Collected data:
○ ○ ○

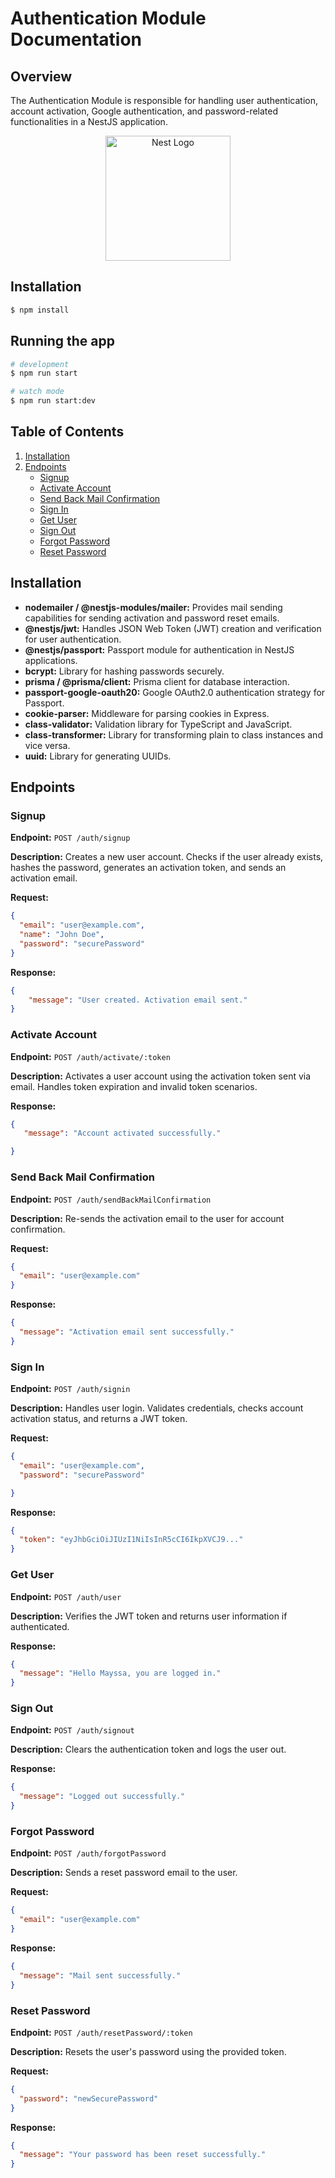 # Authentication Module Documentation

## Overview

The Authentication Module is responsible for handling user authentication, account activation, Google authentication, and password-related functionalities in a NestJS application.
<p align="center">
  <a href="http://nestjs.com/" target="blank"><img src="https://nestjs.com/img/logo-small.svg" width="200" alt="Nest Logo" /></a>
</p>

## Installation

```bash
$ npm install
```

## Running the app

```bash
# development
$ npm run start

# watch mode
$ npm run start:dev
```

## Table of Contents

1. [Installation](#installation)
2. [Endpoints](#endpoints)
   - [Signup](#signup)
   - [Activate Account](#activate-account)
   - [Send Back Mail Confirmation](#send-back-mail-confirmation)
   - [Sign In](#sign-in)
   - [Get User](#get-user)
   - [Sign Out](#sign-out)
   - [Forgot Password](#forgot-password)
   - [Reset Password](#reset-password)

## Installation
- **nodemailer / @nestjs-modules/mailer:** Provides mail sending capabilities for sending activation and password reset emails.
- **@nestjs/jwt:** Handles JSON Web Token (JWT) creation and verification for user authentication.
- **@nestjs/passport:** Passport module for authentication in NestJS applications.
- **bcrypt:** Library for hashing passwords securely.
- **prisma / @prisma/client:** Prisma client for database interaction.
- **passport-google-oauth20:** Google OAuth2.0 authentication strategy for Passport.
- **cookie-parser:** Middleware for parsing cookies in Express.
- **class-validator:** Validation library for TypeScript and JavaScript.
- **class-transformer:** Library for transforming plain to class instances and vice versa.
- **uuid:** Library for generating UUIDs.



## Endpoints

### Signup

**Endpoint:** `POST /auth/signup`

**Description:**
Creates a new user account. Checks if the user already exists, hashes the password, generates an activation token, and sends an activation email.

**Request:**
```json
{
  "email": "user@example.com",
  "name": "John Doe",
  "password": "securePassword"
}
``` 

**Response:**
```json
{
    "message": "User created. Activation email sent."
}
```

### Activate Account

**Endpoint:** `POST /auth/activate/:token`

**Description:**
Activates a user account using the activation token sent via email. Handles token expiration and invalid token scenarios.

**Response:**
```json
{
   "message": "Account activated successfully."

}
```
### Send Back Mail Confirmation

**Endpoint:** `POST /auth/sendBackMailConfirmation`

**Description:**
Re-sends the activation email to the user for account confirmation.

**Request:**
```json
{
  "email": "user@example.com"
}
```

**Response:**
```json
{
  "message": "Activation email sent successfully."
}
```

### Sign In

**Endpoint:** `POST /auth/signin`

**Description:**
Handles user login. Validates credentials, checks account activation status, and returns a JWT token.

**Request:**
```json
{
  "email": "user@example.com",
  "password": "securePassword"

}
```
**Response:**
```json
{
  "token": "eyJhbGciOiJIUzI1NiIsInR5cCI6IkpXVCJ9..."
}
```
### Get User

**Endpoint:** `POST /auth/user`

**Description:**
Verifies the JWT token and returns user information if authenticated.

**Response:**
```json
{
  "message": "Hello Mayssa, you are logged in."
}
```
### Sign Out

**Endpoint:** `POST /auth/signout`

**Description:**
Clears the authentication token and logs the user out.


**Response:**
```json
{
  "message": "Logged out successfully."
}
```

### Forgot Password

**Endpoint:** `POST /auth/forgotPassword`

**Description:**
Sends a reset password email to the user.

**Request:**
```json
{
  "email": "user@example.com"
}
```
**Response:**
```json
{
  "message": "Mail sent successfully."
}
```

### Reset Password

**Endpoint:** `POST /auth/resetPassword/:token`

**Description:**
Resets the user's password using the provided token.

**Request:**
```json
{
  "password": "newSecurePassword"
}
```
**Response:**
```json
{
  "message": "Your password has been reset successfully."
}
```

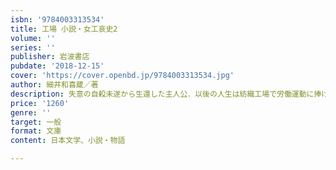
 ```yaml
---
isbn: '9784003313534'
title: 工場 小説・女工哀史2
volume: ''
series: ''
publisher: 岩波書店
pubdate: '2018-12-15'
cover: 'https://cover.openbd.jp/9784003313534.jpg'
author: 細井和喜蔵／著
description: 失意の自殺未遂から生還した主人公．以後の人生は紡織工場で労働運動に捧げようと誓うが…．『奴隷』続編．
price: '1260'
genre: ''
target: 一般
format: 文庫
content: 日本文学、小説・物語

---
```

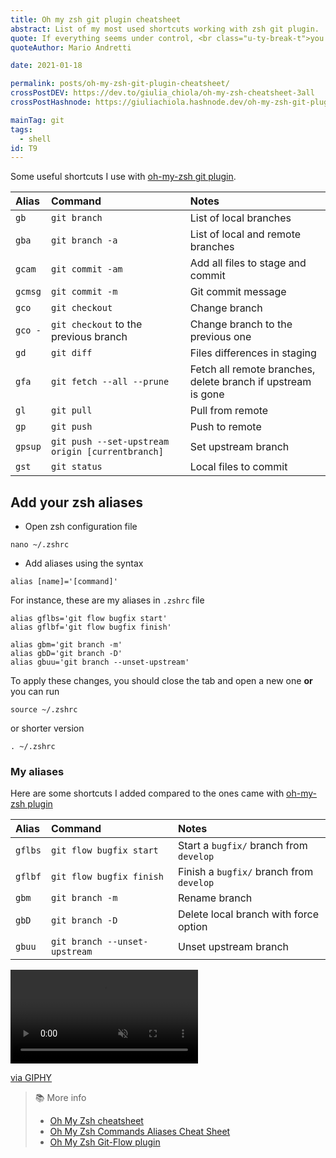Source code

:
 ```yaml
---
title: Oh my zsh git plugin cheatsheet
abstract: List of my most used shortcuts working with zsh git plugin.
quote: If everything seems under control, <br class="u-ty-break-t">you're not going fast enough
quoteAuthor: Mario Andretti

date: 2021-01-18

permalink: posts/oh-my-zsh-git-plugin-cheatsheet/
crossPostDEV: https://dev.to/giulia_chiola/oh-my-zsh-cheatsheet-3all
crossPostHashnode: https://giuliachiola.hashnode.dev/oh-my-zsh-git-plugin-cheatsheet

mainTag: git
tags:
  - shell
id: T9
---
```


Some useful shortcuts I use with [oh-my-zsh git plugin](https://github.com/ohmyzsh/ohmyzsh/tree/master/plugins/git).

| Alias   | Command                                          | Notes                                                        |
|:--------|:-------------------------------------------------|:-------------------------------------------------------------|
| `gb`    | `git branch`                                     | List of local branches                                       |
| `gba`   | `git branch -a`                                  | List of local and remote branches                            |
| `gcam`  | `git commit -am`                                 | Add all files to stage and commit                            |
| `gcmsg` | `git commit -m`                                  | Git commit message                                           |
| `gco`   | `git checkout`                                   | Change branch                                                |
| `gco -` | `git checkout` to the previous branch            | Change branch to the previous one                            |
| `gd`    | `git diff`                                       | Files differences in staging                                 |
| `gfa`   | `git fetch --all --prune`                        | Fetch all remote branches, delete branch if upstream is gone |
| `gl`    | `git pull`                                       | Pull from remote                                             |
| `gp`    | `git push`                                       | Push to remote                                               |
| `gpsup` | `git push --set-upstream origin [currentbranch]` | Set upstream branch                                          |
| `gst`   | `git status`                                     | Local files to commit                                        |

## Add your zsh aliases

- Open zsh configuration file

```shell
nano ~/.zshrc
```

- Add aliases using the syntax
```shell
alias [name]='[command]'
```

For instance, these are my aliases in `.zshrc` file

```shell
alias gflbs='git flow bugfix start'
alias gflbf='git flow bugfix finish'

alias gbm='git branch -m'
alias gbD='git branch -D'
alias gbuu='git branch --unset-upstream'
```

To apply these changes, you should close the tab and open a new one **or** you can run

```shell
source ~/.zshrc
```

or shorter version

```shell
. ~/.zshrc
```

### My aliases

Here are some shortcuts I added compared to the ones came with [oh-my-zsh plugin](https://github.com/ohmyzsh/ohmyzsh/tree/master/plugins/git-flow)

| Alias   | Command                       | Notes                                    |
|:--------|:------------------------------|:-----------------------------------------|
| `gflbs` | `git flow bugfix start`       | Start a `bugfix/` branch from `develop`  |
| `gflbf` | `git flow bugfix finish`      | Finish a `bugfix/` branch from `develop` |
| `gbm`   | `git branch -m`               | Rename branch                            |
| `gbD`   | `git branch -D`               | Delete local branch with force option    |
| `gbuu`  | `git branch --unset-upstream` | Unset upstream branch                    |

<div class="s-giphy s-giphy--small-d">
  <video autoplay loop muted playsinline>
    <source src="https://i.giphy.com/media/GD5xkDtFPUpY4/giphy.mp4" type="video/mp4">
  </video>
  <p><a href="https://giphy.com/gifs/love-movie-film-GD5xkDtFPUpY4">via GIPHY</a></p>
</div>

> 📚 More info
> - [Oh My Zsh cheatsheet](https://github.com/ohmyzsh/ohmyzsh/wiki/Cheatsheet)
> - [Oh My Zsh Commands Aliases Cheat Sheet](https://ohmycheatsheet.com/oh-my-zsh-commands-cheat-sheet/)
> - [Oh My Zsh Git-Flow plugin](https://github.com/ohmyzsh/ohmyzsh/tree/master/plugins/git-flow)
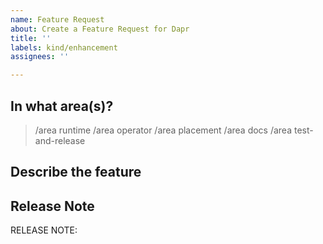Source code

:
 ```yaml
---
name: Feature Request
about: Create a Feature Request for Dapr
title: ''
labels: kind/enhancement
assignees: ''

---
```

<!-- If you need to report a security issue please visit https://docs.dapr.io/operations/support/support-security-issues -->

## In what area(s)?

<!-- Remove the '> ' to select -->

> /area runtime
> /area operator
> /area placement
> /area docs
> /area test-and-release

## Describe the feature
<!-- Please also discuss possible business value -->

## Release Note
<!-- How should this new feature be announced in our release notes? It can be populated later. -->
<!-- Keep it as a single line. Examples: -->

<!-- RELEASE NOTE: **ADD** New feature in Dapr. -->
<!-- RELEASE NOTE: **FIX** Bug in runtime. -->
<!-- RELEASE NOTE: **UPDATE** Runtime dependency. -->

RELEASE NOTE:
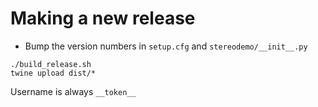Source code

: # Making a new release

- Bump the version numbers in `setup.cfg` and `stereodemo/__init__.py`

```
./build_release.sh
twine upload dist/*
```

Username is always `__token__`
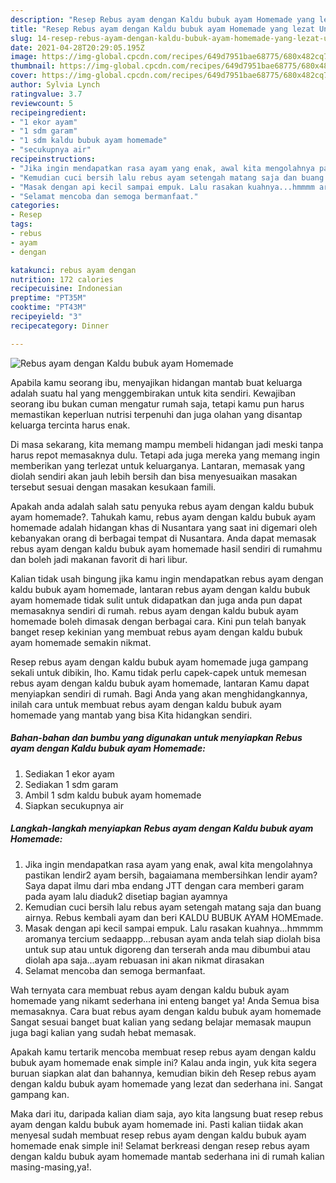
 ```yaml
---
description: "Resep Rebus ayam dengan Kaldu bubuk ayam Homemade yang lezat Untuk Jualan"
title: "Resep Rebus ayam dengan Kaldu bubuk ayam Homemade yang lezat Untuk Jualan"
slug: 14-resep-rebus-ayam-dengan-kaldu-bubuk-ayam-homemade-yang-lezat-untuk-jualan
date: 2021-04-28T20:29:05.195Z
image: https://img-global.cpcdn.com/recipes/649d7951bae68775/680x482cq70/rebus-ayam-dengan-kaldu-bubuk-ayam-homemade-foto-resep-utama.jpg
thumbnail: https://img-global.cpcdn.com/recipes/649d7951bae68775/680x482cq70/rebus-ayam-dengan-kaldu-bubuk-ayam-homemade-foto-resep-utama.jpg
cover: https://img-global.cpcdn.com/recipes/649d7951bae68775/680x482cq70/rebus-ayam-dengan-kaldu-bubuk-ayam-homemade-foto-resep-utama.jpg
author: Sylvia Lynch
ratingvalue: 3.7
reviewcount: 5
recipeingredient:
- "1 ekor ayam"
- "1 sdm garam"
- "1 sdm kaldu bubuk ayam homemade"
- "secukupnya air"
recipeinstructions:
- "Jika ingin mendapatkan rasa ayam yang enak, awal kita mengolahnya pastikan lendir2 ayam bersih, bagaiamana membersihkan lendir ayam? Saya dapat ilmu dari mba endang JTT dengan cara memberi garam pada ayam lalu diaduk2 disetiap bagian ayamnya"
- "Kemudian cuci bersih lalu rebus ayam setengah matang saja dan buang airnya. Rebus kembali ayam dan beri KALDU BUBUK AYAM HOMEmade."
- "Masak dengan api kecil sampai empuk. Lalu rasakan kuahnya...hmmmm aromanya tercium sedaappp...rebusan ayam anda telah siap diolah bisa untuk sup atau untuk digoreng dan terserah anda mau dibumbui atau diolah apa saja...ayam rebuasan ini akan nikmat dirasakan"
- "Selamat mencoba dan semoga bermanfaat."
categories:
- Resep
tags:
- rebus
- ayam
- dengan

katakunci: rebus ayam dengan 
nutrition: 172 calories
recipecuisine: Indonesian
preptime: "PT35M"
cooktime: "PT43M"
recipeyield: "3"
recipecategory: Dinner

---
```



![Rebus ayam dengan Kaldu bubuk ayam Homemade](https://img-global.cpcdn.com/recipes/649d7951bae68775/680x482cq70/rebus-ayam-dengan-kaldu-bubuk-ayam-homemade-foto-resep-utama.jpg)

Apabila kamu seorang ibu, menyajikan hidangan mantab buat keluarga adalah suatu hal yang menggembirakan untuk kita sendiri. Kewajiban seorang ibu bukan cuman mengatur rumah saja, tetapi kamu pun harus memastikan keperluan nutrisi terpenuhi dan juga olahan yang disantap keluarga tercinta harus enak.

Di masa  sekarang, kita memang mampu membeli hidangan jadi meski tanpa harus repot memasaknya dulu. Tetapi ada juga mereka yang memang ingin memberikan yang terlezat untuk keluarganya. Lantaran, memasak yang diolah sendiri akan jauh lebih bersih dan bisa menyesuaikan masakan tersebut sesuai dengan masakan kesukaan famili. 



Apakah anda adalah salah satu penyuka rebus ayam dengan kaldu bubuk ayam homemade?. Tahukah kamu, rebus ayam dengan kaldu bubuk ayam homemade adalah hidangan khas di Nusantara yang saat ini digemari oleh kebanyakan orang di berbagai tempat di Nusantara. Anda dapat memasak rebus ayam dengan kaldu bubuk ayam homemade hasil sendiri di rumahmu dan boleh jadi makanan favorit di hari libur.

Kalian tidak usah bingung jika kamu ingin mendapatkan rebus ayam dengan kaldu bubuk ayam homemade, lantaran rebus ayam dengan kaldu bubuk ayam homemade tidak sulit untuk didapatkan dan juga anda pun dapat memasaknya sendiri di rumah. rebus ayam dengan kaldu bubuk ayam homemade boleh dimasak dengan berbagai cara. Kini pun telah banyak banget resep kekinian yang membuat rebus ayam dengan kaldu bubuk ayam homemade semakin nikmat.

Resep rebus ayam dengan kaldu bubuk ayam homemade juga gampang sekali untuk dibikin, lho. Kamu tidak perlu capek-capek untuk memesan rebus ayam dengan kaldu bubuk ayam homemade, lantaran Kamu dapat menyiapkan sendiri di rumah. Bagi Anda yang akan menghidangkannya, inilah cara untuk membuat rebus ayam dengan kaldu bubuk ayam homemade yang mantab yang bisa Kita hidangkan sendiri.

<!--inarticleads1-->

##### Bahan-bahan dan bumbu yang digunakan untuk menyiapkan Rebus ayam dengan Kaldu bubuk ayam Homemade:

1. Sediakan 1 ekor ayam
1. Sediakan 1 sdm garam
1. Ambil 1 sdm kaldu bubuk ayam homemade
1. Siapkan secukupnya air




<!--inarticleads2-->

##### Langkah-langkah menyiapkan Rebus ayam dengan Kaldu bubuk ayam Homemade:

1. Jika ingin mendapatkan rasa ayam yang enak, awal kita mengolahnya pastikan lendir2 ayam bersih, bagaiamana membersihkan lendir ayam? Saya dapat ilmu dari mba endang JTT dengan cara memberi garam pada ayam lalu diaduk2 disetiap bagian ayamnya
1. Kemudian cuci bersih lalu rebus ayam setengah matang saja dan buang airnya. Rebus kembali ayam dan beri KALDU BUBUK AYAM HOMEmade.
1. Masak dengan api kecil sampai empuk. Lalu rasakan kuahnya...hmmmm aromanya tercium sedaappp...rebusan ayam anda telah siap diolah bisa untuk sup atau untuk digoreng dan terserah anda mau dibumbui atau diolah apa saja...ayam rebuasan ini akan nikmat dirasakan
1. Selamat mencoba dan semoga bermanfaat.




Wah ternyata cara membuat rebus ayam dengan kaldu bubuk ayam homemade yang nikamt sederhana ini enteng banget ya! Anda Semua bisa memasaknya. Cara buat rebus ayam dengan kaldu bubuk ayam homemade Sangat sesuai banget buat kalian yang sedang belajar memasak maupun juga bagi kalian yang sudah hebat memasak.

Apakah kamu tertarik mencoba membuat resep rebus ayam dengan kaldu bubuk ayam homemade enak simple ini? Kalau anda ingin, yuk kita segera buruan siapkan alat dan bahannya, kemudian bikin deh Resep rebus ayam dengan kaldu bubuk ayam homemade yang lezat dan sederhana ini. Sangat gampang kan. 

Maka dari itu, daripada kalian diam saja, ayo kita langsung buat resep rebus ayam dengan kaldu bubuk ayam homemade ini. Pasti kalian tiidak akan menyesal sudah membuat resep rebus ayam dengan kaldu bubuk ayam homemade enak simple ini! Selamat berkreasi dengan resep rebus ayam dengan kaldu bubuk ayam homemade mantab sederhana ini di rumah kalian masing-masing,ya!.

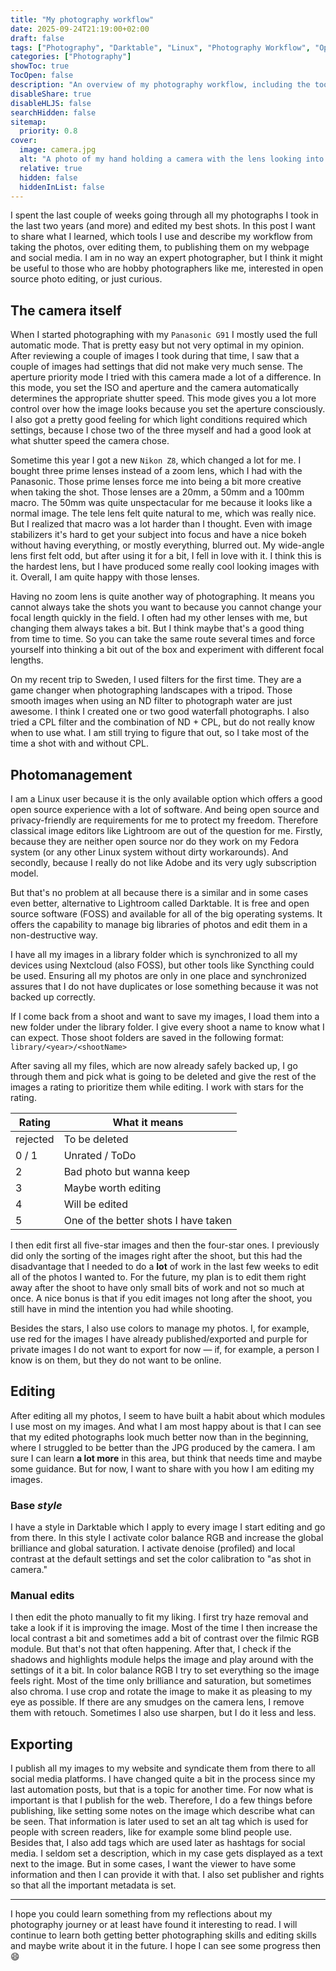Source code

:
 ```yaml
---
title: "My photography workflow"
date: 2025-09-24T21:19:00+02:00
draft: false
tags: ["Photography", "Darktable", "Linux", "Photography Workflow", "Open Source"]
categories: ["Photography"]
showToc: true
TocOpen: false
description: "An overview of my photography workflow, including the tools I use and how I manage my photos."
disableShare: true
disableHLJS: false
searchHidden: false
sitemap:
  priority: 0.8
cover:  
  image: camera.jpg
  alt: "A photo of my hand holding a camera with the lens looking into the lens of the camera taking the photo."  
  relative: true  
  hidden: false  
  hiddenInList: false
---
```


I spent the last couple of weeks going through all my photographs I took in the last two years (and more) and edited my best shots. In this post I want to share what I learned, which tools I use and describe my workflow from taking the photos, over editing them, to publishing them on my webpage and social media. I am in no way an expert photographer, but I think it might be useful to those who are hobby photographers like me, interested in open source photo editing, or just curious.

## The camera itself

When I started photographing with my `Panasonic G91` I mostly used the full automatic mode. That is pretty easy but not very optimal in my opinion. After reviewing a couple of images I took during that time, I saw that a couple of images had settings that did not make very much sense. The aperture priority mode I tried with this camera made a lot of a difference. In this mode, you set the ISO and aperture and the camera automatically determines the appropriate shutter speed. This mode gives you a lot more control over how the image looks because you set the aperture consciously. I also got a pretty good feeling for which light conditions required which settings, because I chose two of the three myself and had a good look at what shutter speed the camera chose.

Sometime this year I got a new `Nikon Z8`, which changed a lot for me. I bought three prime lenses instead of a zoom lens, which I had with the Panasonic. Those prime lenses force me into being a bit more creative when taking the shot. Those lenses are a 20mm, a 50mm and a 100mm macro. The 50mm was quite unspectacular for me because it looks like a normal image. The tele lens felt quite natural to me, which was really nice. But I realized that macro was a lot harder than I thought. Even with image stabilizers it's hard to get your subject into focus and have a nice bokeh without having everything, or mostly everything, blurred out. My wide-angle lens first felt odd, but after using it for a bit, I fell in love with it. I think this is the hardest lens, but I have produced some really cool looking images with it. Overall, I am quite happy with those lenses.

Having no zoom lens is quite another way of photographing. It means you cannot always take the shots you want to because you cannot change your focal length quickly in the field. I often had my other lenses with me, but changing them always takes a bit. But I think maybe that's a good thing from time to time. So you can take the same route several times and force yourself into thinking a bit out of the box and experiment with different focal lengths.

On my recent trip to Sweden, I used filters for the first time. They are a game changer when photographing landscapes with a tripod. Those smooth images when using an ND filter to photograph water are just awesome. I think I created one or two good waterfall photographs. I also tried a CPL filter and the combination of ND + CPL, but do not really know when to use what. I am still trying to figure that out, so I take most of the time a shot with and without CPL.

## Photomanagement

I am a Linux user because it is the only available option which offers a good open source experience with a lot of software. And being open source and privacy-friendly are requirements for me to protect my freedom. Therefore classical image editors like Lightroom are out of the question for me. Firstly, because they are neither open source nor do they work on my Fedora system (or any other Linux system without dirty workarounds). And secondly, because I really do not like Adobe and its very ugly subscription model.

But that's no problem at all because there is a similar and in some cases even better, alternative to Lightroom called Darktable. It is free and open source software (FOSS) and available for all of the big operating systems. It offers the capability to manage big libraries of photos and edit them in a non-destructive way.

I have all my images in a library folder which is synchronized to all my devices using Nextcloud (also FOSS), but other tools like Syncthing could be used. Ensuring all my photos are only in one place and synchronized assures that I do not have duplicates or lose something because it was not backed up correctly.

If I come back from a shoot and want to save my images, I load them into a new folder under the library folder. I give every shoot a name to know what I can expect. Those shoot folders are saved in the following format: `library/<year>/<shootName>`

After saving all my files, which are now already safely backed up, I go through them and pick what is going to be deleted and give the rest of the images a rating to prioritize them while editing. I work with stars for the rating.

| Rating   | What it means                        |
| -------- | ------------------------------------ |
| rejected | To be deleted                        |
| 0 / 1    | Unrated / ToDo                       |
| 2        | Bad photo but wanna keep             |
| 3        | Maybe worth editing                  |
| 4        | Will be edited                       |
| 5        | One of the better shots I have taken |

I then edit first all five-star images and then the four-star ones. I previously did only the sorting of the images right after the shoot, but this had the disadvantage that I needed to do a **lot** of work in the last few weeks to edit all of the photos I wanted to. For the future, my plan is to edit them right away after the shoot to have only small bits of work and not so much at once. A nice bonus is that if you edit images not long after the shoot, you still have in mind the intention you had while shooting.

Besides the stars, I also use colors to manage my photos. I, for example, use red for the images I have already published/exported and purple for private images I do not want to export for now — if, for example, a person I know is on them, but they do not want to be online.

## Editing

After editing all my photos, I seem to have built a habit about which modules I use most on my images. And what I am most happy about is that I can see that my edited photographs look much better now than in the beginning, where I struggled to be better than the JPG produced by the camera. I am sure I can learn **a lot more** in this area, but think that needs time and maybe some guidance. But for now, I want to share with you how I am editing my images.

### Base *style*

I have a style in Darktable which I apply to every image I start editing and go from there. In this style I activate color balance RGB and increase the global brilliance and global saturation. I activate denoise (profiled) and local contrast at the default settings and set the color calibration to "as shot in camera."

### Manual edits

I then edit the photo manually to fit my liking. I first try haze removal and take a look if it is improving the image. Most of the time I then increase the local contrast a bit and sometimes add a bit of contrast over the filmic RGB module. But that's not that often happening. After that, I check if the shadows and highlights module helps the image and play around with the settings of it a bit. In color balance RGB I try to set everything so the image feels right. Most of the time only brilliance and saturation, but sometimes also chroma. I use crop and rotate the image to make it as pleasing to my eye as possible. If there are any smudges on the camera lens, I remove them with retouch. Sometimes I also use sharpen, but I do it less and less.

## Exporting

I publish all my images to my website and syndicate them from there to all social media platforms. I have changed quite a bit in the process since my last automation posts, but that is a topic for another time. For now what is important is that I publish for the web. Therefore, I do a few things before publishing, like setting some notes on the image which describe what can be seen. That information is later used to set an alt tag which is used for people with screen readers, like for example some blind people use. Besides that, I also add tags which are used later as hashtags for social media. I seldom set a description, which in my case gets displayed as a text next to the image. But in some cases, I want the viewer to have some information and then I can provide it with that. I also set publisher and rights so that all the important metadata is set.

---

I hope you could learn something from my reflections about my photography journey or at least have found it interesting to read. I will continue to learn both getting better photographing skills and editing skills and maybe write about it in the future. I hope I can see some progress then 😄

○ ○ ○

What you need to do:
Within the records above, tally the lines that contain "successfully". Give the total and nothing more.

Result:
5